Fig. 2: EHMT2 mediates rDNA DSB-induced transcriptional suppression via its methyltransferase activity.

A Analysis of nucleolar transcription activity by EU incorporation assay in EHMT2-inactivated HeLa I-PpoI cells following rDNA DSBs induction. HeLa I-PpoI cells were pre-treated with ATM inhibitor (ATMi; KU-55933) or EHMT2 inhibitor (EHMT2i; UNC0638) for 1 h prior to rDNA DSBs induction and induced for another 4 h-induction of rDNA DSBs. EU nucleolar intensity was subsequently determined by EU incorporation assay.
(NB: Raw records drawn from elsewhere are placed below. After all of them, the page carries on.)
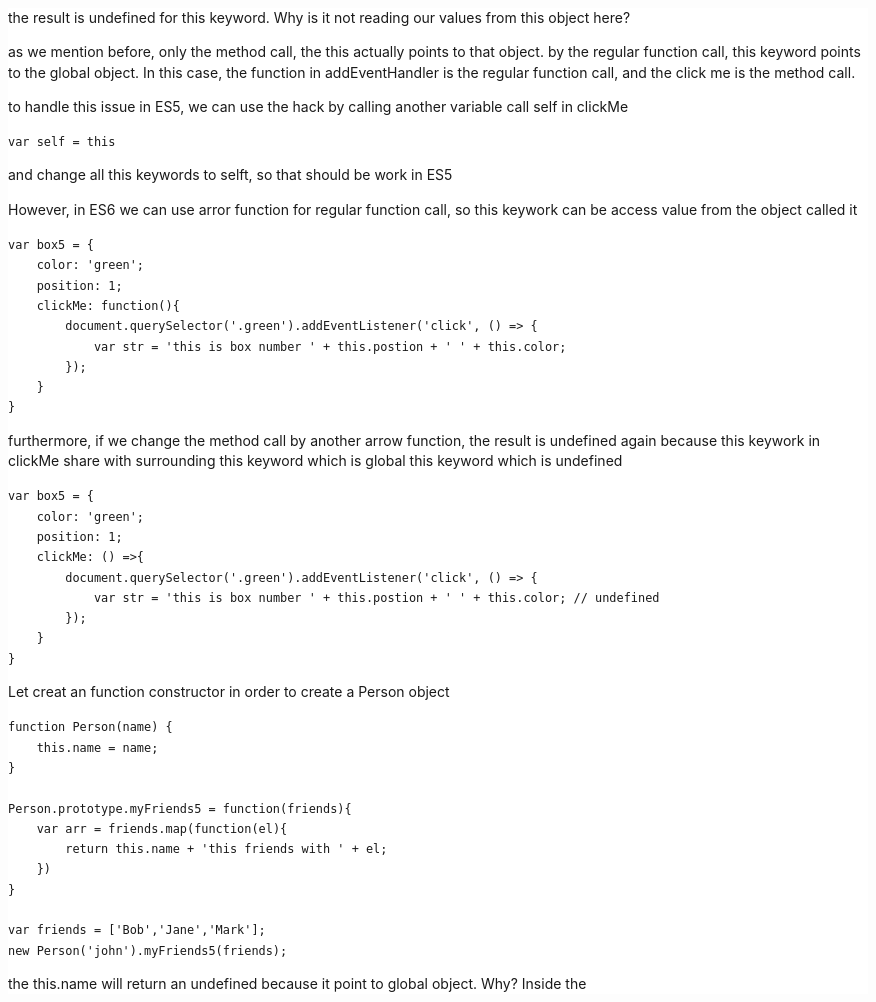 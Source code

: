 the result is undefined for this keyword. Why is it not reading our values from this object here?

as we mention before, only the method call, the this actually points to that object. by the regular function call, this keyword points to the global object. In this case, the function in addEventHandler is the regular function call, and the click me is the method call.

to handle this issue in ES5, we can use the hack by calling another variable call self in clickMe

    var self = this 

and change all this keywords to selft, so that should be work in ES5

However, in ES6 we can use arror function for regular function call, so this keywork can be access value from the object called it

    var box5 = {
        color: 'green';
        position: 1;
        clickMe: function(){
            document.querySelector('.green').addEventListener('click', () => {
                var str = 'this is box number ' + this.postion + ' ' + this.color;
            });
        }
    }

furthermore, if we change the method call by another arrow function, the result is undefined again because this keywork in clickMe share with surrounding this keyword which is global this keyword which is undefined

    
    var box5 = {
        color: 'green';
        position: 1;
        clickMe: () =>{
            document.querySelector('.green').addEventListener('click', () => {
                var str = 'this is box number ' + this.postion + ' ' + this.color; // undefined
            });
        }
    }
    
Let creat an function constructor in order to create a Person object

    function Person(name) {
        this.name = name;
    }
    
    Person.prototype.myFriends5 = function(friends){
        var arr = friends.map(function(el){
            return this.name + 'this friends with ' + el;
        })
    }
    
    var friends = ['Bob','Jane','Mark'];
    new Person('john').myFriends5(friends);

the this.name will return an undefined because it point to global object. Why? 
Inside the
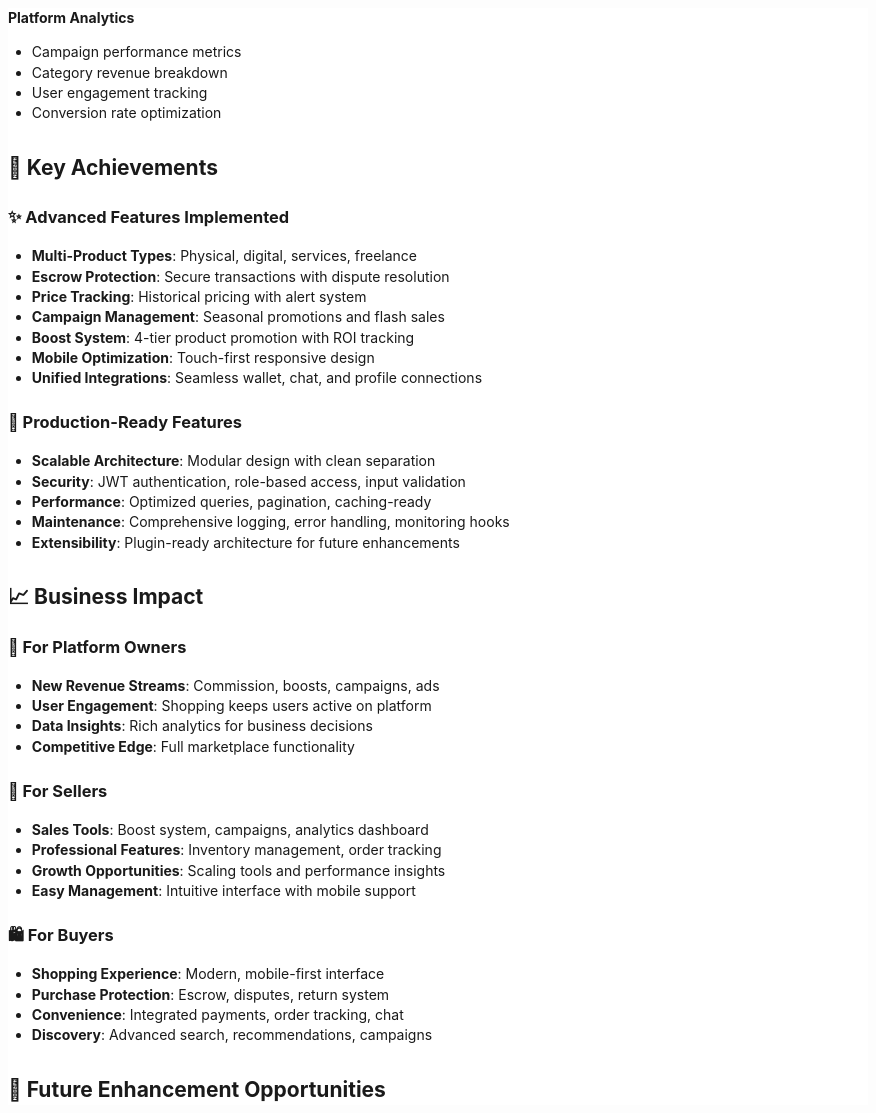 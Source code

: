 **Platform Analytics**

- Campaign performance metrics
- Category revenue breakdown
- User engagement tracking
- Conversion rate optimization

## 🌟 Key Achievements

### ✨ Advanced Features Implemented

- **Multi-Product Types**: Physical, digital, services, freelance
- **Escrow Protection**: Secure transactions with dispute resolution
- **Price Tracking**: Historical pricing with alert system
- **Campaign Management**: Seasonal promotions and flash sales
- **Boost System**: 4-tier product promotion with ROI tracking
- **Mobile Optimization**: Touch-first responsive design
- **Unified Integrations**: Seamless wallet, chat, and profile connections

### 🚀 Production-Ready Features

- **Scalable Architecture**: Modular design with clean separation
- **Security**: JWT authentication, role-based access, input validation
- **Performance**: Optimized queries, pagination, caching-ready
- **Maintenance**: Comprehensive logging, error handling, monitoring hooks
- **Extensibility**: Plugin-ready architecture for future enhancements

## 📈 Business Impact

### 💼 For Platform Owners

- **New Revenue Streams**: Commission, boosts, campaigns, ads
- **User Engagement**: Shopping keeps users active on platform
- **Data Insights**: Rich analytics for business decisions
- **Competitive Edge**: Full marketplace functionality

### 🏪 For Sellers

- **Sales Tools**: Boost system, campaigns, analytics dashboard
- **Professional Features**: Inventory management, order tracking
- **Growth Opportunities**: Scaling tools and performance insights
- **Easy Management**: Intuitive interface with mobile support

### 🛍️ For Buyers

- **Shopping Experience**: Modern, mobile-first interface
- **Purchase Protection**: Escrow, disputes, return system
- **Convenience**: Integrated payments, order tracking, chat
- **Discovery**: Advanced search, recommendations, campaigns

## 🔮 Future Enhancement Opportunities
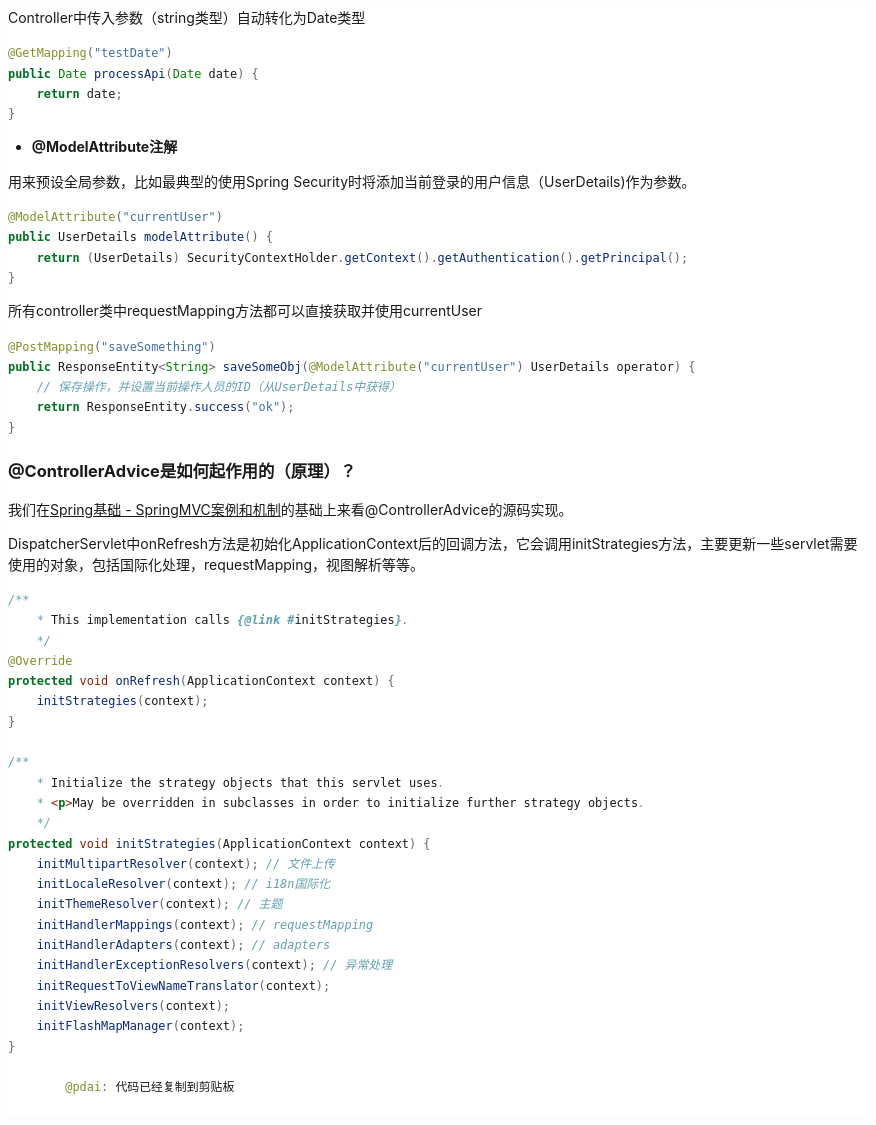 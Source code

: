 Controller中传入参数（string类型）自动转化为Date类型

```java
@GetMapping("testDate")
public Date processApi(Date date) {
    return date;
} 
```

- **@ModelAttribute注解**

用来预设全局参数，比如最典型的使用Spring Security时将添加当前登录的用户信息（UserDetails)作为参数。

```java
@ModelAttribute("currentUser")
public UserDetails modelAttribute() {
    return (UserDetails) SecurityContextHolder.getContext().getAuthentication().getPrincipal();
}
```

所有controller类中requestMapping方法都可以直接获取并使用currentUser

```java
@PostMapping("saveSomething")
public ResponseEntity<String> saveSomeObj(@ModelAttribute("currentUser") UserDetails operator) {
    // 保存操作，并设置当前操作人员的ID（从UserDetails中获得）
    return ResponseEntity.success("ok");
}
```

### @ControllerAdvice是如何起作用的（原理）？

我们在[Spring基础 - SpringMVC案例和机制]()的基础上来看@ControllerAdvice的源码实现。

DispatcherServlet中onRefresh方法是初始化ApplicationContext后的回调方法，它会调用initStrategies方法，主要更新一些servlet需要使用的对象，包括国际化处理，requestMapping，视图解析等等。

```java
/**
    * This implementation calls {@link #initStrategies}.
    */
@Override
protected void onRefresh(ApplicationContext context) {
    initStrategies(context);
}

/**
    * Initialize the strategy objects that this servlet uses.
    * <p>May be overridden in subclasses in order to initialize further strategy objects.
    */
protected void initStrategies(ApplicationContext context) {
    initMultipartResolver(context); // 文件上传
    initLocaleResolver(context); // i18n国际化
    initThemeResolver(context); // 主题
    initHandlerMappings(context); // requestMapping
    initHandlerAdapters(context); // adapters
    initHandlerExceptionResolvers(context); // 异常处理
    initRequestToViewNameTranslator(context);
    initViewResolvers(context);
    initFlashMapManager(context);
}
  
        @pdai: 代码已经复制到剪贴板
    
```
At least 200 cells exhibiting well-circumscribed nucleoli were quantitatively assessed across minimally three independent experiments. Quantification of relative EU nucleolar intensity is shown in Tukey boxplots. B Fold change of 45S pre-rRNA in HeLa I-PpoI cells pre-treated with ATM inhibitor (ATMi; KU-55933) or EHMT2 inhibitor (EHMT2i; UNC0638) after I-PpoI induction was determined by RT-qPCR. Quantification of 45S pre-rRNA fold change was from four independent experiments. C Schematic illustration showing domain structure of EHMT2 protein and its truncated mutants. D Protein expression of the indicated Myc-tagged EHMT2 truncated mutants was measured by Western blotting. E HeLa I-PpoI cells transduced with EHMT2 gRNA2 were reconstituted with the indicated Myc-tagged EHMT2 truncated mutants. Cells were subjected to EU incorporation assay after I-PpoI induction. Dashed circle shows the margins of the representative nucleoli. Quantification of relative EU nucleolar intensity was derived from three independent experiments and is shown in Scatter plot. F H3K9me2 nucleolar intensity was determined in EHMT2-deficient HeLa I-PpoI cells. EHMT2-KO I-PpoI cells were subjected to immunofluorescence and were labeled with H3K9me2 and 53BP1 after rDNA DSBs induction. Nuclei were counterstained with DAPI. Dashed circle shows the margins of the nucleoli. The white lines in the representative images indicate the lines for quantification. Quantification of relative signal intensities of H3K9me2 in the representative images was shown. The protein levels of H3K9me2 were measured by immunoblotting. Bars represent mean ± SEM; ns not significant; ^**P < 0.01; ^***P < 0.001; ^****P < 0.0001.